## [Task goal]
Your answer should repeat every line of the records below in which the word "enumi" appears.

Stored data
☆ ☆ ☆
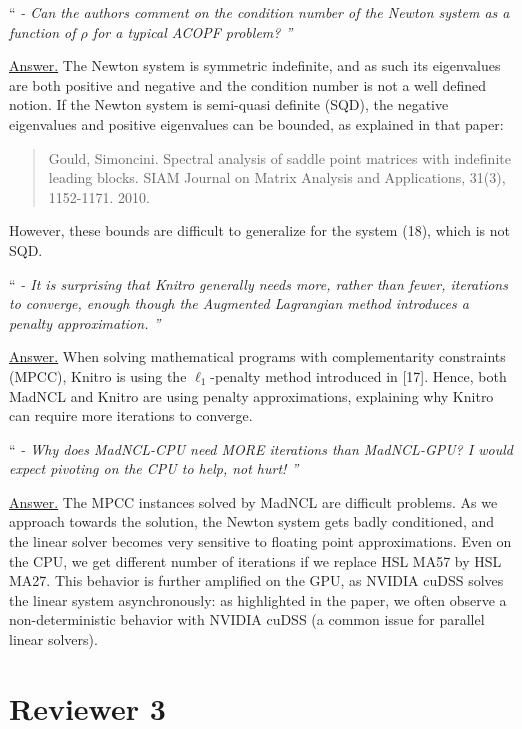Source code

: \documentclass[10pt,a4paper]{article}
\newenvironment{quotereviewer}{\vspace{.5cm}{\underline\reviewername} ``\it\footnotesize}{''}
\newcommand{\answer}{\vspace{1mm}\underline{Answer.} }
\begin{document}
\begin{quotereviewer}
- Can the authors comment on the condition number of the Newton system as a function of $\rho$ for a typical ACOPF problem?
\end{quotereviewer}

\answer
The Newton system is symmetric indefinite, and as such its eigenvalues are both
positive and negative and the condition number is not a well defined notion.
If the Newton system is semi-quasi definite (SQD), the negative
eigenvalues and positive eigenvalues can be bounded, as explained in that paper:
\begin{quote}
  Gould,  Simoncini. Spectral analysis of saddle point matrices with indefinite leading blocks. SIAM Journal on Matrix Analysis and Applications, 31(3), 1152-1171. 2010.
\end{quote}
However, these bounds are difficult to generalize for the system (18), which is not SQD.


\begin{quotereviewer}
- It is surprising that Knitro generally needs more, rather than fewer, iterations to converge, enough though the Augmented Lagrangian method introduces a penalty approximation.
\end{quotereviewer}

\answer
When solving mathematical programs with complementarity constraints (MPCC), Knitro
is using the $\ell_1$-penalty method introduced in [17]. Hence, both MadNCL and
Knitro are using penalty approximations, explaining why Knitro can
require more iterations to converge.

\begin{quotereviewer}
- Why does MadNCL-CPU need MORE iterations than MadNCL-GPU? I would expect pivoting on the CPU to help, not hurt!
\end{quotereviewer}

\answer
The MPCC instances solved by MadNCL are difficult problems.
As we approach towards the solution, the Newton system gets badly conditioned,
and the linear solver becomes very sensitive to floating point approximations. Even on the CPU,
we get different number of iterations if we replace HSL MA57 by HSL MA27.
This behavior is further amplified on the GPU, as NVIDIA cuDSS solves the linear
system asynchronously: as highlighted in the paper, we often observe a non-deterministic
behavior with NVIDIA cuDSS (a common issue for parallel linear solvers).

\section{Reviewer 3}
\def\reviewername{Reviewer~\#3}
\bigskip
\end{document}
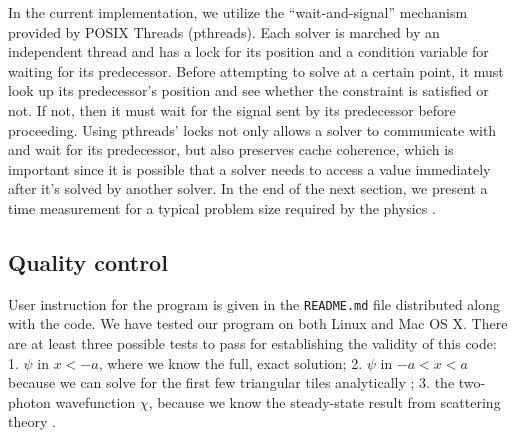 \documentclass[12pt,letter,onecolumn,notitlepage]{article}
\begin{document}
In the current implementation, we utilize the ``wait-and-signal'' mechanism provided by POSIX Threads (pthreads). Each solver is marched by an independent thread and has a lock for its position and a condition variable for waiting for its predecessor. Before attempting to solve at a certain point, it must look up its predecessor's position and see whether the constraint is satisfied or not. If not, then it must wait for the signal sent by its predecessor before proceeding. 
Using pthreads' locks not only allows a solver to communicate with and wait for its predecessor, but also preserves cache coherence, which is important since it is possible that a solver needs to access a value immediately after it's solved by another solver. 
In the end of the next section, we present a time measurement for a typical problem size required by the physics \cite{FangNM17,FangPRA15err,OurBIC}.

\subsection{Quality control}
User instruction for the program is given in the \texttt{README.md} file distributed along with the code.
We have tested our program on both Linux and Mac OS X.
There are at least three possible tests to pass for establishing the validity of this code: 1. $\psi$ in $x<-a$, where we know the full, exact solution; 2. $\psi$ in $-a<x<a$ because we can solve for the first few triangular tiles analytically \cite{FangNM17}; 3. the two-photon wavefunction $\chi$, because we know the steady-state result from scattering theory \cite{FangPRA15}.
\end{document}
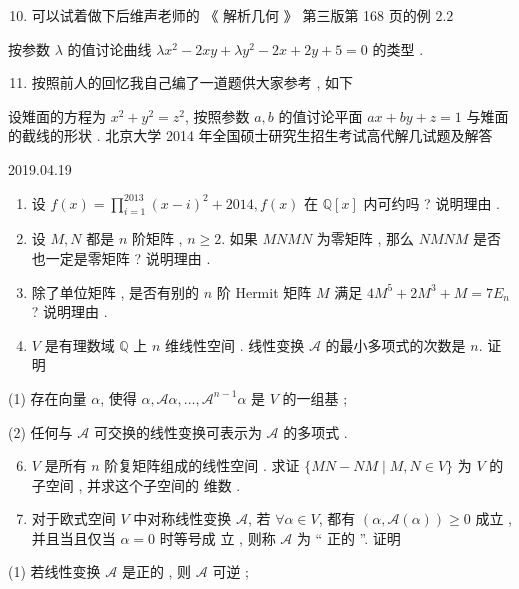 \documentclass[10pt]{article}
\begin{document}
\begin{enumerate}
  \setcounter{enumi}{9}
  \item  可以试着做下后维声老师的 《 解析几何 》 第三版第  168  页的例  $2.2$
\end{enumerate}
 按参数  $\lambda$  的值讨论曲线  $\lambda x^{2}-2 x y+\lambda y^{2}-2 x+2 y+5=0$  的类型 .

\begin{enumerate}
  \setcounter{enumi}{10}
  \item  按照前人的回忆我自己编了一道题供大家参考 ,  如下 
\end{enumerate}
 设雉面的方程为  $x^{2}+y^{2}=z^{2}$,  按照参数  $a, b$  的值讨论平面  $a x+b y+z=1$  与雉面的截线的形状 .  北京大学  2014  年全国硕士研究生招生考试高代解几试题及解答     

2019.04.19

\begin{enumerate}
  \item  设  $f(x)=\prod_{i=1}^{2013}(x-i)^{2}+2014, f(x)$  在  $\mathbb{Q}[x]$  内可约吗 ?  说明理由 .

  \item  设  $M, N$  都是  $n$  阶矩阵 , $n \geqslant 2$.  如果  $M N M N$  为零矩阵 ,  那么  $N M N M$  是否也一定是零矩阵 ?  说明理由 .

  \item  除了单位矩阵 ,  是否有别的  $n$  阶  Hermit  矩阵  $M$  满足  $4 M^{5}+2 M^{3}+M=7 E_{n}$ ?  说明理由 .

  \item $V$  是有理数域  $\mathbb{Q}$  上  $n$  维线性空间 .  线性变换  $\mathcal{A}$  的最小多项式的次数是  $n$.  证明 

\end{enumerate}
(1)  存在向量  $\alpha$,  使得  $\alpha, \mathcal{A} \alpha, \ldots, \mathcal{A}^{n-1} \alpha$  是  $V$  的一组基 ;

(2)  任何与  $\mathcal{A}$  可交换的线性变换可表示为  $\mathcal{A}$  的多项式 .

\begin{enumerate}
  \setcounter{enumi}{5}
  \item $V$  是所有  $n$  阶复矩阵组成的线性空间 .  求证  $\{M N-N M \mid M, N \in V\}$  为  $V$  的子空间 ,  并求这个子空间的   维数 .

  \item  对于欧式空间  $V$  中对称线性变换  $\mathcal{A}$,  若  $\forall \alpha \in V$,  都有  $(\alpha, \mathcal{A}(\alpha)) \geqslant 0$  成立 ,  并且当且仅当  $\alpha=0$  时等号成   立 ,  则称  $\mathcal{A}$  为  “ 正的 ”.  证明 

\end{enumerate}
(1)  若线性变换  $\mathcal{A}$  是正的 ,  则  $\mathcal{A}$  可逆 ;
\end{document}
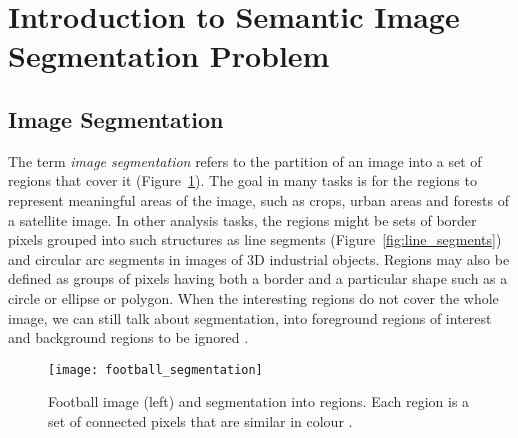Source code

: \section{Introduction to Semantic Image Segmentation Problem}
\subsection{Image Segmentation}
The term \emph{image segmentation} refers to the partition of an image into a
set of regions that cover it (Figure~\ref{fig:football_segmentation}). The goal
in many tasks is for the regions to represent meaningful areas of the image,
such as crops, urban areas and forests of a satellite image. In other analysis
tasks, the regions might be sets of border pixels grouped into such structures
as line segments (Figure~\ref{fig:line_segments}) and circular arc segments
in images of 3D industrial objects. Regions may also be defined as groups of
pixels having both a border and a particular shape such as a circle or ellipse
or polygon. When the interesting regions do not cover the whole image, we can
still talk about segmentation, into foreground regions of interest and
background regions to be ignored \cite{book:28867}.
\begin{figure}[h]
    \centering
    \texttt{[image: football\_segmentation]}
    \caption{
    Football image (left) and segmentation into regions.
    Each region is a set of connected pixels that are similar in colour
    \cite{book:28867}.
    }
    \label{fig:football_segmentation}
\end{figure}


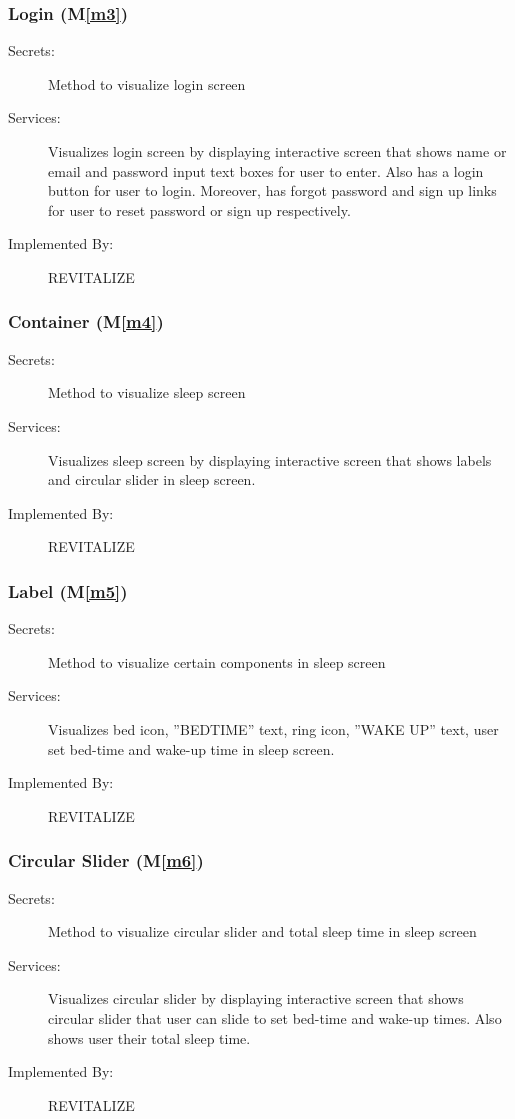 \documentclass[12pt, titlepage]{article}
\newcommand{\mref}[1]{M\ref{#1}}
\begin{document}
\subsubsection{Login (\mref{m3})}
\begin{description}
	\item[Secrets:]Method to visualize login screen
	\item[Services:]Visualizes login screen by displaying interactive screen that shows name or email and password input text boxes for user to enter. Also has a login button for user to login. Moreover, has forgot password and sign up links for user to reset password or sign up respectively.
	\item[Implemented By:] REVITALIZE
\end{description}

\subsubsection{Container (\mref{m4})}
\begin{description}
	\item[Secrets:]Method to visualize sleep screen
	\item[Services:]Visualizes sleep screen by displaying interactive screen that shows labels and circular slider in sleep screen.
	\item[Implemented By:] REVITALIZE
\end{description}

\subsubsection{Label (\mref{m5})}
\begin{description}
	\item[Secrets:]Method to visualize certain components in sleep screen
	\item[Services:]Visualizes bed icon, ”BEDTIME” text, ring icon, ”WAKE UP” text, user set bed-time and wake-up time in sleep screen.
	\item[Implemented By:] REVITALIZE
\end{description}

\subsubsection{Circular Slider (\mref{m6})}
\begin{description}
	\item[Secrets:]Method to visualize circular slider and total sleep time in sleep screen
	\item[Services:]Visualizes circular slider by displaying interactive screen that shows circular slider that user can slide to set bed-time and wake-up times. Also shows user their total sleep time.
	\item[Implemented By:] REVITALIZE
\end{description}
\end{document}
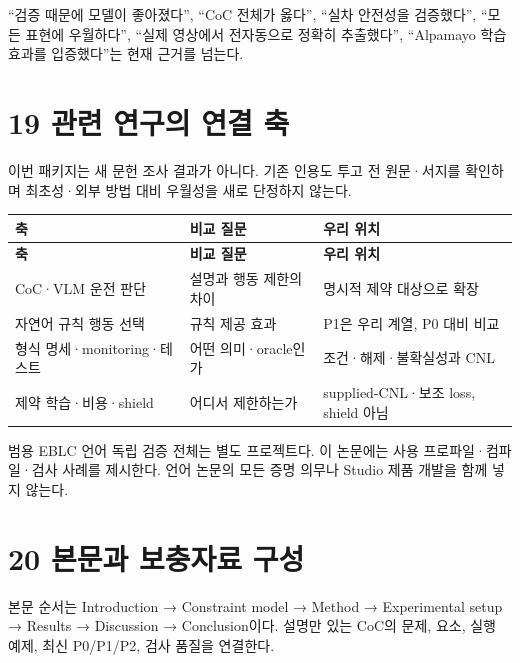 \documentclass[11pt,a4paper]{article}
\begin{document}
“검증 때문에 모델이 좋아졌다”, “CoC 전체가 옳다”, “실차 안전성을 검증했다”, “모든 표현에 우월하다”, “실제 영상에서 전자동으로 정확히 추출했다”, “Alpamayo 학습 효과를 입증했다”는 현재 근거를 넘는다.\par

\clearpage{}\section*{19 관련 연구의 연결 축}

이번 패키지는 새 문헌 조사 결과가 아니다. 기존 인용도 투고 전 원문·서지를 확인하며 최초성·외부 방법 대비 우월성을 새로 단정하지 않는다.\par

\begingroup\small
\begin{longtable}{@{}>{\raggedright\arraybackslash}p{}>{\raggedright\arraybackslash}p{}>{\raggedright\arraybackslash}p{}@{}}
\toprule
\textbf{축} & \textbf{비교 질문} & \textbf{우리 위치} \\
\midrule\endfirsthead
\toprule
\textbf{축} & \textbf{비교 질문} & \textbf{우리 위치} \\
\midrule\endhead
\bottomrule\endfoot
CoC·VLM 운전 판단 & 설명과 행동 제한의 차이 & 명시적 제약 대상으로 확장 \\
자연어 규칙 행동 선택 & 규칙 제공 효과 & P1은 우리 계열, P0 대비 비교 \\
형식 명세·monitoring·테스트 & 어떤 의미·oracle인가 & 조건·해제·불확실성과 CNL \\
제약 학습·비용·shield & 어디서 제한하는가 & supplied-CNL·보조 loss, shield 아님 \\
\end{longtable}
\endgroup

범용 EBLC 언어 독립 검증 전체는 별도 프로젝트다. 이 논문에는 사용 프로파일·컴파일·검사 사례를 제시한다. 언어 논문의 모든 증명 의무나 Studio 제품 개발을 함께 넣지 않는다.\par

\clearpage{}\section*{20 본문과 보충자료 구성}

본문 순서는 Introduction → Constraint model → Method → Experimental setup → Results → Discussion → Conclusion이다. 설명만 있는 CoC의 문제, 요소, 실행 예제, 최신 P0/P1/P2, 검사 품질을 연결한다.\par
\end{document}
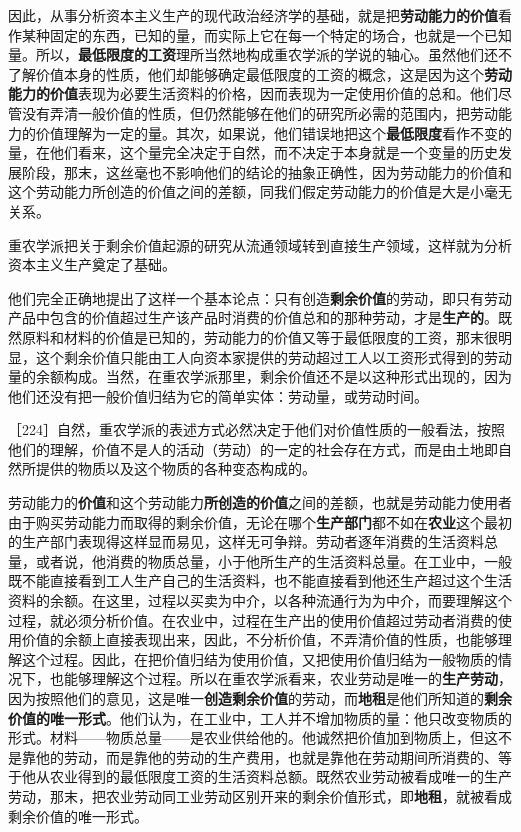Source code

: 因此，从事分析资本主义生产的现代政治经济学的基础，就是把\textbf{劳动能力的价值}看作某种固定的东西，已知的量，而实际上它在每一个特定的场合，也就是一个已知量。所以，\textbf{最低限度的工资}理所当然地构成重农学派的学说的轴心。虽然他们还不了解价值本身的性质，他们却能够确定最低限度的工资的概念，这是因为这个\textbf{劳动能力的价值}表现为必要生活资料的价格，因而表现为一定使用价值的总和。他们尽管没有弄清一般价值的性质，但仍然能够在他们的研究所必需的范围内，把劳动能力的价值理解为一定的量。其次，如果说，他们错误地把这个\textbf{最低限度}看作不变的量，在他们看来，这个量完全决定于自然，而不决定于本身就是一个变量的历史发展阶段，那末，这丝毫也不影响他们的结论的抽象正确性，因为劳动能力的价值和这个劳动能力所创造的价值之间的差额，同我们假定劳动能力的价值是大是小毫无关系。

重农学派把关于剩余价值起源的研究从流通领域转到直接生产领域，这样就为分析资本主义生产奠定了基础。

他们完全正确地提出了这样一个基本论点：只有创造\textbf{剩余价值}的劳动，即只有劳动产品中包含的价值超过生产该产品时消费的价值总和的那种劳动，才是\textbf{生产的}。既然原料和材料的价值是已知的，劳动能力的价值又等于最低限度的工资，那末很明显，这个剩余价值只能由工人向资本家提供的劳动超过工人以工资形式得到的劳动量的余额构成。当然，在重农学派那里，剩余价值还不是以这种形式出现的，因为他们还没有把一般价值归结为它的简单实体：劳动量，或劳动时间。

［224］自然，重农学派的表述方式必然决定于他们对价值性质的一般看法，按照他们的理解，价值不是人的活动（劳动）的一定的社会存在方式，而是由土地即自然所提供的物质以及这个物质的各种变态构成的。

劳动能力的\textbf{价值}和这个劳动能力\textbf{所创造的价值}之间的差额，也就是劳动能力使用者由于购买劳动能力而取得的剩余价值，无论在哪个\textbf{生产部门}都不如在\textbf{农业}这个最初的生产部门表现得这样显而易见，这样无可争辩。劳动者逐年消费的生活资料总量，或者说，他消费的物质总量，小于他所生产的生活资料总量。在工业中，一般既不能直接看到工人生产自己的生活资料，也不能直接看到他还生产超过这个生活资料的余额。在这里，过程以买卖为中介，以各种流通行为为中介，而要理解这个过程，就必须分析价值。在农业中，过程在生产出的使用价值超过劳动者消费的使用价值的余额上直接表现出来，因此，不分析价值，不弄清价值的性质，也能够理解这个过程。因此，在把价值归结为使用价值，又把使用价值归结为一般物质的情况下，也能够理解这个过程。所以在重农学派看来，农业劳动是唯一的\textbf{生产劳动}，因为按照他们的意见，这是唯一\textbf{创造剩余价值}的劳动，而\textbf{地租}是他们所知道的\textbf{剩余价值的唯一形式}。他们认为，在工业中，工人并不增加物质的量：他只改变物质的形式。材料——物质总量——是农业供给他的。他诚然把价值加到物质上，但这不是靠他的劳动，而是靠他的劳动的生产费用，也就是靠他在劳动期间所消费的、等于他从农业得到的最低限度工资的生活资料总额。既然农业劳动被看成唯一的生产劳动，那末，把农业劳动同工业劳动区别开来的剩余价值形式，即\textbf{地租}，就被看成剩余价值的唯一形式。

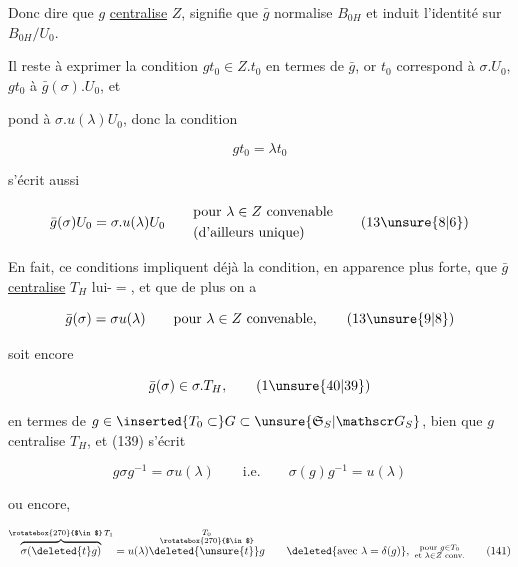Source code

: Donc dire que $g$ \uline{centralise} $Z$, signifie que $\bar g$ normalise $B_{0H}$ et induit l'identité sur $B_{0H}/U_0$.

Il reste à exprimer la condition $gt_0\in Z.t_0$ en termes de $\bar g$, or  $t_0$ correspond à $\sigma.U_0$, $gt_0$ à $\bar g(\sigma).U_0$, et  



pond à $\sigma.u(\lambda)U_0$, donc la condition

\[gt_0=\lambda t_0\]

s'écrit aussi

\[\bar g(\sigma)U_0=\sigma.u(\lambda)U_0\qquad\begin{aligned}&\text{pour }\lambda\in Z\text{ convenable}\\&\text{(d'ailleurs unique)}\end{aligned}\tag*{(13\unsure{8|6})}\]

En fait, ce conditions impliquent déjà la condition, en apparence plus forte, que $\bar g$  \uline{centralise} $T_H$ lui-$=$, et que de plus on a

\[\bar g(\sigma)=\sigma u(\lambda)\qquad\text{pour }\lambda\in Z\text{ convenable},\tag*{(13\unsure{9|8})}\]

soit encore

\[\bar g(\sigma)\in\sigma.T_H,\tag*{(1\unsure{40|39})}\]

  en termes de $g\in\inserted{T_0\subset}G\subset\unsure{\mathfrak S_S|\mathscr G_S}$,   bien que $g$ centralise $T_H$, et (139) s'écrit 

\[g\sigma g^{-1}=\sigma u(\lambda)\qquad\text{i.e.}\qquad\sigma(g)g^{-1}=u(\lambda)\]

ou encore, 

\[\overbrace{\sigma(\deleted{t}g)}^{\rotatebox{270}{$\in$}\, T_1}=u(\lambda)\overset{\substack{T_0\\\rotatebox{270}{$\in$}}}{\deleted{\unsure{t}}g}\qquad \deleted{\text{avec }\lambda=\delta(g)},\ \substack{\text{pour }g\in T_0\\\text{et }\lambda\in Z\text{ conv.}}\tag*{(141)}\]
☆ ☆ ☆
## [Answer space]
  \setcounter{enumi}{9}
  \setcounter{enumi}{10}
  \setcounter{enumi}{5}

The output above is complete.